- TASK
The records that follow must be repeated exactly, minus the images.

(Document images with source code)

● ● ●

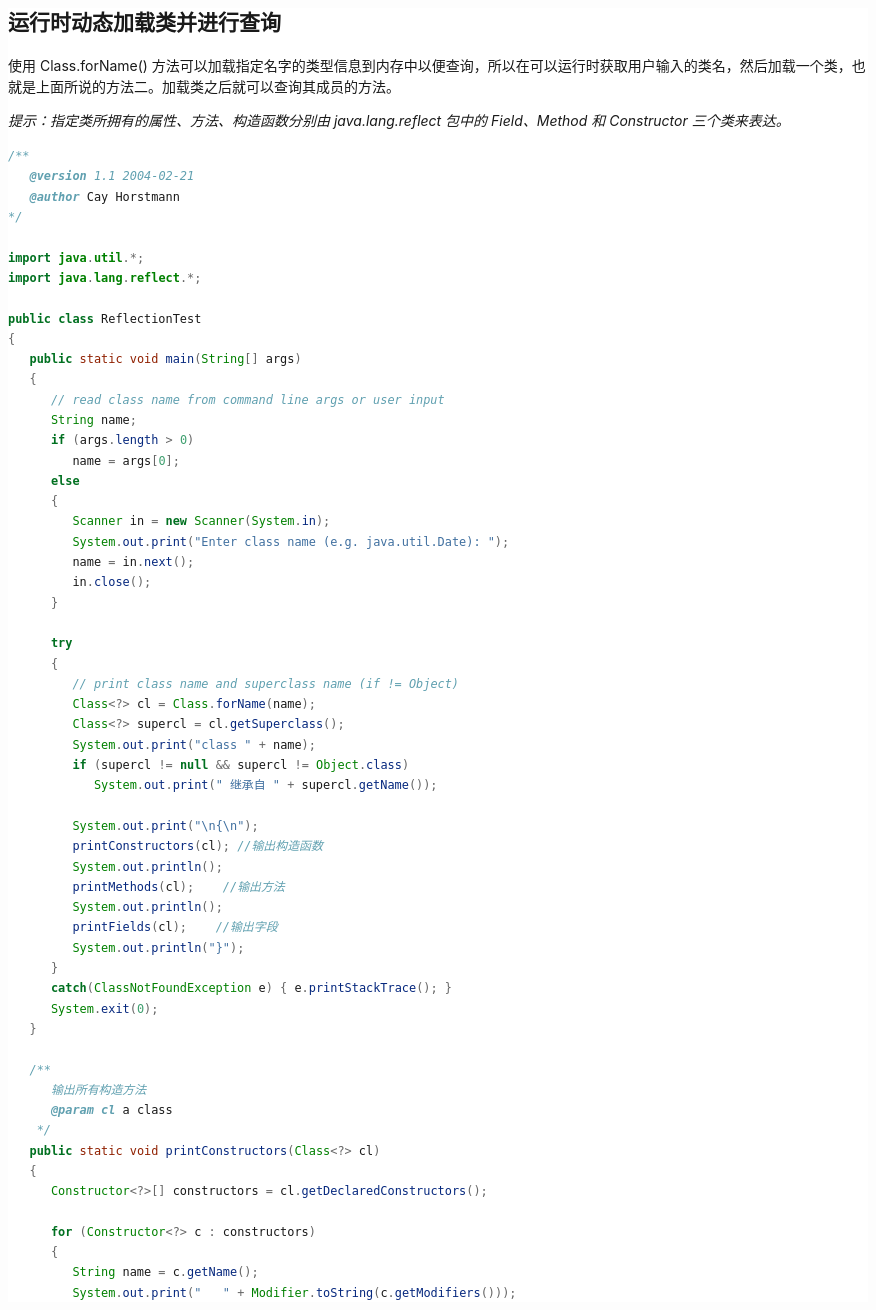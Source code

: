 ## 运行时动态加载类并进行查询

使用 Class.forName() 方法可以加载指定名字的类型信息到内存中以便查询，所以在可以运行时获取用户输入的类名，然后加载一个类，也就是上面所说的方法二。加载类之后就可以查询其成员的方法。

*提示：指定类所拥有的属性、方法、构造函数分别由 java.lang.reflect 包中的 Field、Method 和 Constructor 三个类来表达。*

```java
/**
   @version 1.1 2004-02-21
   @author Cay Horstmann
*/

import java.util.*;
import java.lang.reflect.*;

public class ReflectionTest
{  
   public static void main(String[] args)
   {  
      // read class name from command line args or user input
      String name;
      if (args.length > 0) 
         name = args[0];
      else 
      {
         Scanner in = new Scanner(System.in);
         System.out.print("Enter class name (e.g. java.util.Date): ");
         name = in.next();
         in.close();
      }

      try
      {  
         // print class name and superclass name (if != Object)
         Class<?> cl = Class.forName(name);
         Class<?> supercl = cl.getSuperclass();
         System.out.print("class " + name);
         if (supercl != null && supercl != Object.class)
            System.out.print(" 继承自 " + supercl.getName());

         System.out.print("\n{\n");
         printConstructors(cl); //输出构造函数
         System.out.println();
         printMethods(cl);    //输出方法
         System.out.println();
         printFields(cl);    //输出字段
         System.out.println("}");
      }
      catch(ClassNotFoundException e) { e.printStackTrace(); }
      System.exit(0);
   }

   /**
      输出所有构造方法
      @param cl a class
    */
   public static void printConstructors(Class<?> cl)
   {  
      Constructor<?>[] constructors = cl.getDeclaredConstructors();

      for (Constructor<?> c : constructors)
      {           
         String name = c.getName();
         System.out.print("   " + Modifier.toString(c.getModifiers()));
```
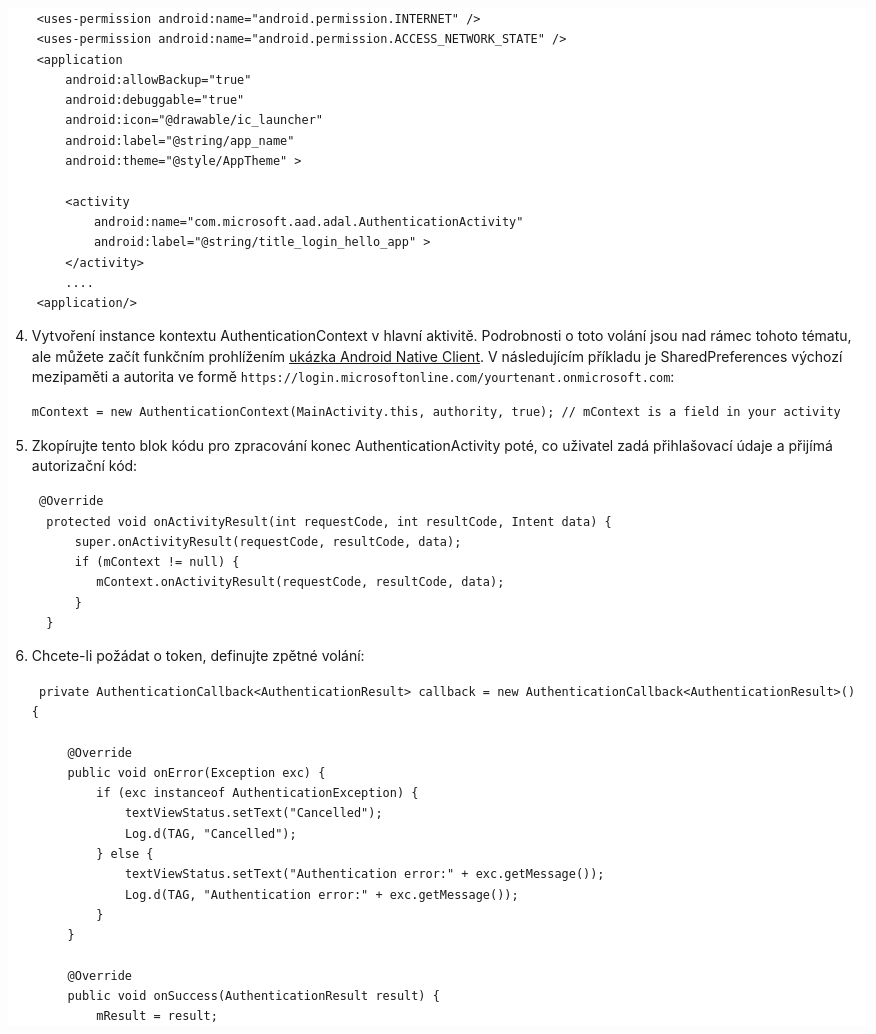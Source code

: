         <uses-permission android:name="android.permission.INTERNET" />
        <uses-permission android:name="android.permission.ACCESS_NETWORK_STATE" />
        <application
            android:allowBackup="true"
            android:debuggable="true"
            android:icon="@drawable/ic_launcher"
            android:label="@string/app_name"
            android:theme="@style/AppTheme" >

            <activity
                android:name="com.microsoft.aad.adal.AuthenticationActivity"
                android:label="@string/title_login_hello_app" >
            </activity>
            ....
        <application/>

4. Vytvoření instance kontextu AuthenticationContext v hlavní aktivitě. Podrobnosti o toto volání jsou nad rámec tohoto tématu, ale můžete začít funkčním prohlížením [ukázka Android Native Client](https://github.com/AzureAD/azure-activedirectory-library-for-android). V následujícím příkladu je SharedPreferences výchozí mezipaměti a autorita ve formě `https://login.microsoftonline.com/yourtenant.onmicrosoft.com`:

    `mContext = new AuthenticationContext(MainActivity.this, authority, true); // mContext is a field in your activity`

5. Zkopírujte tento blok kódu pro zpracování konec AuthenticationActivity poté, co uživatel zadá přihlašovací údaje a přijímá autorizační kód:

        @Override
         protected void onActivityResult(int requestCode, int resultCode, Intent data) {
             super.onActivityResult(requestCode, resultCode, data);
             if (mContext != null) {
                mContext.onActivityResult(requestCode, resultCode, data);
             }
         }

6. Chcete-li požádat o token, definujte zpětné volání:

        private AuthenticationCallback<AuthenticationResult> callback = new AuthenticationCallback<AuthenticationResult>() {

            @Override
            public void onError(Exception exc) {
                if (exc instanceof AuthenticationException) {
                    textViewStatus.setText("Cancelled");
                    Log.d(TAG, "Cancelled");
                } else {
                    textViewStatus.setText("Authentication error:" + exc.getMessage());
                    Log.d(TAG, "Authentication error:" + exc.getMessage());
                }
            }

            @Override
            public void onSuccess(AuthenticationResult result) {
                mResult = result;
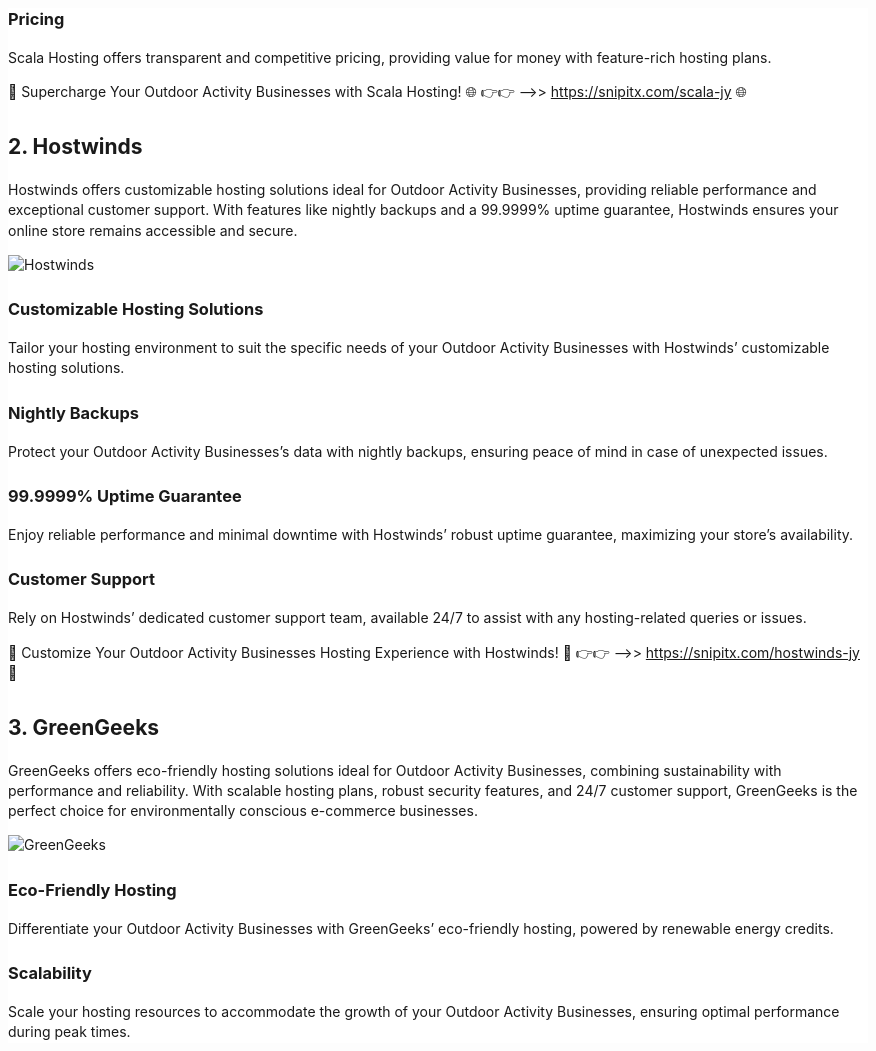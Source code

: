 ### Pricing
Scala Hosting offers transparent and competitive pricing, providing value for money with feature-rich hosting plans.

🚀 Supercharge Your Outdoor Activity Businesses with Scala Hosting! 🌐
👉👉 -->> https://snipitx.com/scala-jy 🌐

## 2. Hostwinds

Hostwinds offers customizable hosting solutions ideal for Outdoor Activity Businesses, providing reliable performance and exceptional customer support. With features like nightly backups and a 99.9999% uptime guarantee, Hostwinds ensures your online store remains accessible and secure.

![Hostwinds](https://i.imgur.com/53aSNXx.jpeg "Hostwinds Hosting")

### Customizable Hosting Solutions
Tailor your hosting environment to suit the specific needs of your Outdoor Activity Businesses with Hostwinds’ customizable hosting solutions.

### Nightly Backups
Protect your Outdoor Activity Businesses’s data with nightly backups, ensuring peace of mind in case of unexpected issues.

### 99.9999% Uptime Guarantee
Enjoy reliable performance and minimal downtime with Hostwinds’ robust uptime guarantee, maximizing your store’s availability.

### Customer Support
Rely on Hostwinds’ dedicated customer support team, available 24/7 to assist with any hosting-related queries or issues.

🌟 Customize Your Outdoor Activity Businesses Hosting Experience with Hostwinds! 🚀
👉👉 -->> https://snipitx.com/hostwinds-jy 🚀


## 3. GreenGeeks

GreenGeeks offers eco-friendly hosting solutions ideal for Outdoor Activity Businesses, combining sustainability with performance and reliability. With scalable hosting plans, robust security features, and 24/7 customer support, GreenGeeks is the perfect choice for environmentally conscious e-commerce businesses.

![GreenGeeks](https://i.imgur.com/eEwuntu.jpg "GreenGeeks Hosting")

### Eco-Friendly Hosting
Differentiate your Outdoor Activity Businesses with GreenGeeks’ eco-friendly hosting, powered by renewable energy credits.

### Scalability
Scale your hosting resources to accommodate the growth of your Outdoor Activity Businesses, ensuring optimal performance during peak times.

● ● ●

- TASK RESPONSE
Source code

: ## 运行时动态加载类并进行查询

使用 Class.forName() 方法可以加载指定名字的类型信息到内存中以便查询，所以在可以运行时获取用户输入的类名，然后加载一个类，也就是上面所说的方法二。加载类之后就可以查询其成员的方法。

*提示：指定类所拥有的属性、方法、构造函数分别由 java.lang.reflect 包中的 Field、Method 和 Constructor 三个类来表达。*

```java
/**
   @version 1.1 2004-02-21
   @author Cay Horstmann
*/

import java.util.*;
import java.lang.reflect.*;

public class ReflectionTest
{  
   public static void main(String[] args)
   {  
      // read class name from command line args or user input
      String name;
      if (args.length > 0) 
         name = args[0];
      else 
      {
         Scanner in = new Scanner(System.in);
         System.out.print("Enter class name (e.g. java.util.Date): ");
         name = in.next();
         in.close();
      }

      try
      {  
         // print class name and superclass name (if != Object)
         Class<?> cl = Class.forName(name);
         Class<?> supercl = cl.getSuperclass();
         System.out.print("class " + name);
         if (supercl != null && supercl != Object.class)
            System.out.print(" 继承自 " + supercl.getName());

         System.out.print("\n{\n");
         printConstructors(cl); //输出构造函数
         System.out.println();
         printMethods(cl);    //输出方法
         System.out.println();
         printFields(cl);    //输出字段
         System.out.println("}");
      }
      catch(ClassNotFoundException e) { e.printStackTrace(); }
      System.exit(0);
   }

   /**
      输出所有构造方法
      @param cl a class
    */
   public static void printConstructors(Class<?> cl)
   {  
      Constructor<?>[] constructors = cl.getDeclaredConstructors();

      for (Constructor<?> c : constructors)
      {           
         String name = c.getName();
         System.out.print("   " + Modifier.toString(c.getModifiers()));
```
Source code

:         <uses-permission android:name="android.permission.INTERNET" />
        <uses-permission android:name="android.permission.ACCESS_NETWORK_STATE" />
        <application
            android:allowBackup="true"
            android:debuggable="true"
            android:icon="@drawable/ic_launcher"
            android:label="@string/app_name"
            android:theme="@style/AppTheme" >

            <activity
                android:name="com.microsoft.aad.adal.AuthenticationActivity"
                android:label="@string/title_login_hello_app" >
            </activity>
            ....
        <application/>

4. Vytvoření instance kontextu AuthenticationContext v hlavní aktivitě. Podrobnosti o toto volání jsou nad rámec tohoto tématu, ale můžete začít funkčním prohlížením [ukázka Android Native Client](https://github.com/AzureAD/azure-activedirectory-library-for-android). V následujícím příkladu je SharedPreferences výchozí mezipaměti a autorita ve formě `https://login.microsoftonline.com/yourtenant.onmicrosoft.com`:

    `mContext = new AuthenticationContext(MainActivity.this, authority, true); // mContext is a field in your activity`

5. Zkopírujte tento blok kódu pro zpracování konec AuthenticationActivity poté, co uživatel zadá přihlašovací údaje a přijímá autorizační kód:

        @Override
         protected void onActivityResult(int requestCode, int resultCode, Intent data) {
             super.onActivityResult(requestCode, resultCode, data);
             if (mContext != null) {
                mContext.onActivityResult(requestCode, resultCode, data);
             }
         }

6. Chcete-li požádat o token, definujte zpětné volání:

        private AuthenticationCallback<AuthenticationResult> callback = new AuthenticationCallback<AuthenticationResult>() {

            @Override
            public void onError(Exception exc) {
                if (exc instanceof AuthenticationException) {
                    textViewStatus.setText("Cancelled");
                    Log.d(TAG, "Cancelled");
                } else {
                    textViewStatus.setText("Authentication error:" + exc.getMessage());
                    Log.d(TAG, "Authentication error:" + exc.getMessage());
                }
            }

            @Override
            public void onSuccess(AuthenticationResult result) {
                mResult = result;
Source code

: ### Pricing
Scala Hosting offers transparent and competitive pricing, providing value for money with feature-rich hosting plans.

🚀 Supercharge Your Outdoor Activity Businesses with Scala Hosting! 🌐
👉👉 -->> https://snipitx.com/scala-jy 🌐

## 2. Hostwinds

Hostwinds offers customizable hosting solutions ideal for Outdoor Activity Businesses, providing reliable performance and exceptional customer support. With features like nightly backups and a 99.9999% uptime guarantee, Hostwinds ensures your online store remains accessible and secure.

![Hostwinds](https://i.imgur.com/53aSNXx.jpeg "Hostwinds Hosting")

### Customizable Hosting Solutions
Tailor your hosting environment to suit the specific needs of your Outdoor Activity Businesses with Hostwinds’ customizable hosting solutions.

### Nightly Backups
Protect your Outdoor Activity Businesses’s data with nightly backups, ensuring peace of mind in case of unexpected issues.

### 99.9999% Uptime Guarantee
Enjoy reliable performance and minimal downtime with Hostwinds’ robust uptime guarantee, maximizing your store’s availability.

### Customer Support
Rely on Hostwinds’ dedicated customer support team, available 24/7 to assist with any hosting-related queries or issues.

🌟 Customize Your Outdoor Activity Businesses Hosting Experience with Hostwinds! 🚀
👉👉 -->> https://snipitx.com/hostwinds-jy 🚀


## 3. GreenGeeks

GreenGeeks offers eco-friendly hosting solutions ideal for Outdoor Activity Businesses, combining sustainability with performance and reliability. With scalable hosting plans, robust security features, and 24/7 customer support, GreenGeeks is the perfect choice for environmentally conscious e-commerce businesses.

![GreenGeeks](https://i.imgur.com/eEwuntu.jpg "GreenGeeks Hosting")

### Eco-Friendly Hosting
Differentiate your Outdoor Activity Businesses with GreenGeeks’ eco-friendly hosting, powered by renewable energy credits.

### Scalability
Scale your hosting resources to accommodate the growth of your Outdoor Activity Businesses, ensuring optimal performance during peak times.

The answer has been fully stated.